Novaya Gazeta reported that a smear campaign was being planned against blogger Alexei Navalny one week before it began.
When it did come, it was surprisingly unimpressive: an anonymous blogger posted a document containing more than 1,000 pages of Navalny’s alleged personal correspondence. But because the material revealed nothing incriminating, a couple of pathetic, amateur forgeries were inserted.
In one of them, someone easily recognizable as analyst Stanislav Belkovsky writes Navalny something like this: “Since I bought you for peanuts, I suggest you damage [billionaire Oleg] Deripaska’s interests for the same price.”
Navalny allegedly responded along the lines of: “Because you bought me off, I will get Deripaska.”
It seems as if the author of these lines was emulating Russian novels in which the main villains call themselves villains while addressing the audience.
But whoever wrote those letters overlooked one small detail about the participation of state-owned banks VEB, VTB and Sberbank in the RusAl initial public offering held in Hong Kong, which Navalny adamantly opposed. For those who don’t remember, RusAl’s capitalization fell 11 percent on the first day of trading. That is, RusAl lost that 11 percent.
Why did VEB participate in the IPO? Even if VEB directors considered RusAl shares a good investment, why did they need to participate in the IPO? Why couldn’t they have just bought the shares on the first day they were traded and saved that 11 percent?
Even if VEB had failed to calculate the price dynamics, why did it have to participate in the IPO? At the time, RusAl owed money to VEB. If the bank thought the price of aluminum and RusAl shares would rise, why did it help the debtor pay off its debt when it could have simply taken ownership of the shares that were used as collateral for the debt?
If Joe Schmo owes me money and has put up his house as collateral, why should I pass him money through the back door to make sure he pays me back? To answer that, consider who the chairman of the VEB supervisory board is — none other than Prime Minister Vladimir Putin. I’ll give you three guesses as to who made that decision.

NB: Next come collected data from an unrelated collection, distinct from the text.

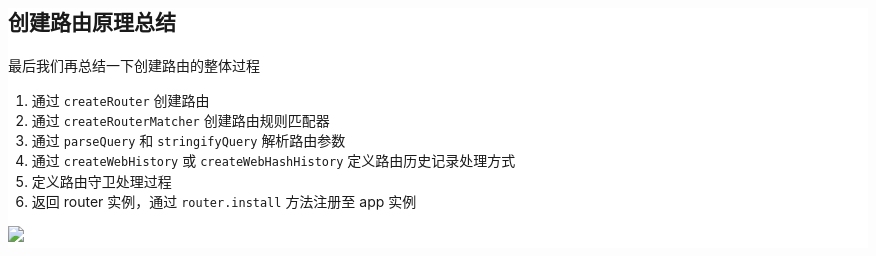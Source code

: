 ## 创建路由原理总结

最后我们再总结一下创建路由的整体过程

1. 通过 `createRouter` 创建路由
2. 通过 `createRouterMatcher` 创建路由规则匹配器
3. 通过 `parseQuery` 和 `stringifyQuery` 解析路由参数
4. 通过 `createWebHistory` 或 `createWebHashHistory` 定义路由历史记录处理方式
5. 定义路由守卫处理过程
6. 返回 router 实例，通过 `router.install` 方法注册至 app 实例

![](https://notesimgs.oss-cn-shanghai.aliyuncs.com/img/202304290756341.png)
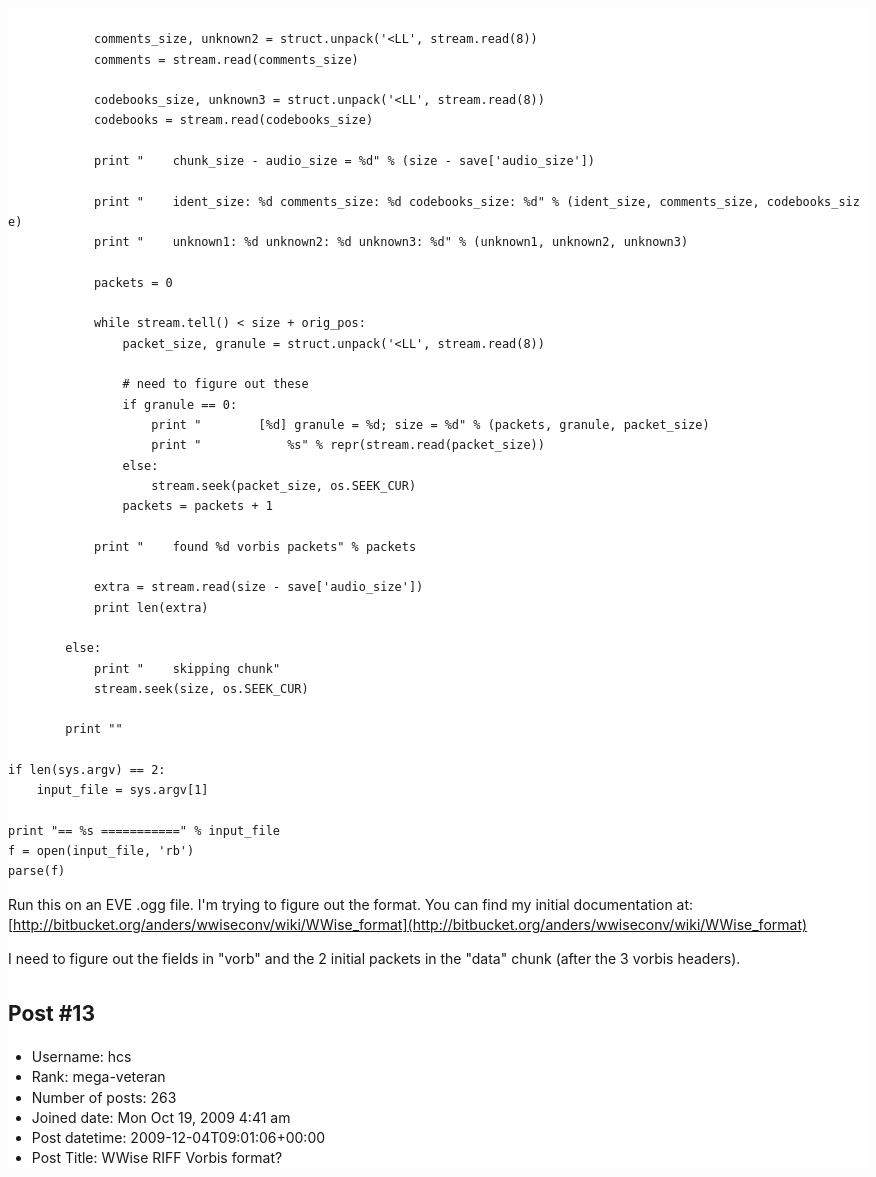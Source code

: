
 ```

            comments_size, unknown2 = struct.unpack('<LL', stream.read(8))
            comments = stream.read(comments_size)

            codebooks_size, unknown3 = struct.unpack('<LL', stream.read(8))
            codebooks = stream.read(codebooks_size)

            print "    chunk_size - audio_size = %d" % (size - save['audio_size'])

            print "    ident_size: %d comments_size: %d codebooks_size: %d" % (ident_size, comments_size, codebooks_size)
            print "    unknown1: %d unknown2: %d unknown3: %d" % (unknown1, unknown2, unknown3)

            packets = 0

            while stream.tell() < size + orig_pos:
                packet_size, granule = struct.unpack('<LL', stream.read(8))

                # need to figure out these
                if granule == 0:
                    print "        [%d] granule = %d; size = %d" % (packets, granule, packet_size)
                    print "            %s" % repr(stream.read(packet_size))
                else:
                    stream.seek(packet_size, os.SEEK_CUR)
                packets = packets + 1

            print "    found %d vorbis packets" % packets

            extra = stream.read(size - save['audio_size'])
            print len(extra)

        else:
            print "    skipping chunk"
            stream.seek(size, os.SEEK_CUR)

        print ""

if len(sys.argv) == 2:
    input_file = sys.argv[1]

print "== %s ===========" % input_file
f = open(input_file, 'rb')
parse(f)
```


Run this on an EVE .ogg file. I'm trying to figure out the format. You can find my initial documentation at: [http://bitbucket.org/anders/wwiseconv/wiki/WWise_format](http://bitbucket.org/anders/wwiseconv/wiki/WWise_format)

I need to figure out the fields in "vorb" and the 2 initial packets in the "data" chunk (after the 3 vorbis headers).
## Post #13
- Username: hcs
- Rank: mega-veteran
- Number of posts: 263
- Joined date: Mon Oct 19, 2009 4:41 am
- Post datetime: 2009-12-04T09:01:06+00:00
- Post Title: WWise RIFF Vorbis format?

Of course, the RusAl IPO is not the only dubious transaction conducted by Russia’s state-owned banks. I would love to see Navalny make a detailed investigation into the Russian government’s purchase of a 5 percent stake in the European Aeronautic Defence and Space Company, or EADS. Rumor has is that VTB first started quietly buying EADS shares in the hope that their value would climb. When the stock price went down, VTB opted to buy even more. And when its stake reached 1 billion euro, the only option available was to approach Putin and try to sell the idea as a “strategic partnership.”
I would also love to hear Navalny expose the details concerning Sberbank’s involvement in a project to build a “millionaires’ ghetto” in Rublyevo-Arkhangelskoye. Recall that billionaire Suleiman Kerimov originally planned to build the “ghetto” but sold the project to Binbank chief executive Mikhail Shishkhanov shortly before the economic crisis in spring 2008. Sberbank backed Shishkhanov for $4.5 billion in return for 10 percent of the project.
Now the questions are: What is that land worth today? It was valued at $400 million in summer 2009. Is it right for a state-owned bank to buy into a luxury housing development for millionaires? And is it true that Sberbank chief German Gref wants to use the land for a Moscow international financial center to dump off all of its losses?
In any case, even the Rublyevo-Arkhangelskoye project and the murky EADS transactions pale in comparison with the RusAl IPO.
Yulia Latynina hosts a political talk show on Ekho Moskvy radio.
Editor's note: An earlier version of this column incorrectly referred to the anti-corruption blogger as Alexander Navalny. His first name is actually Alexei.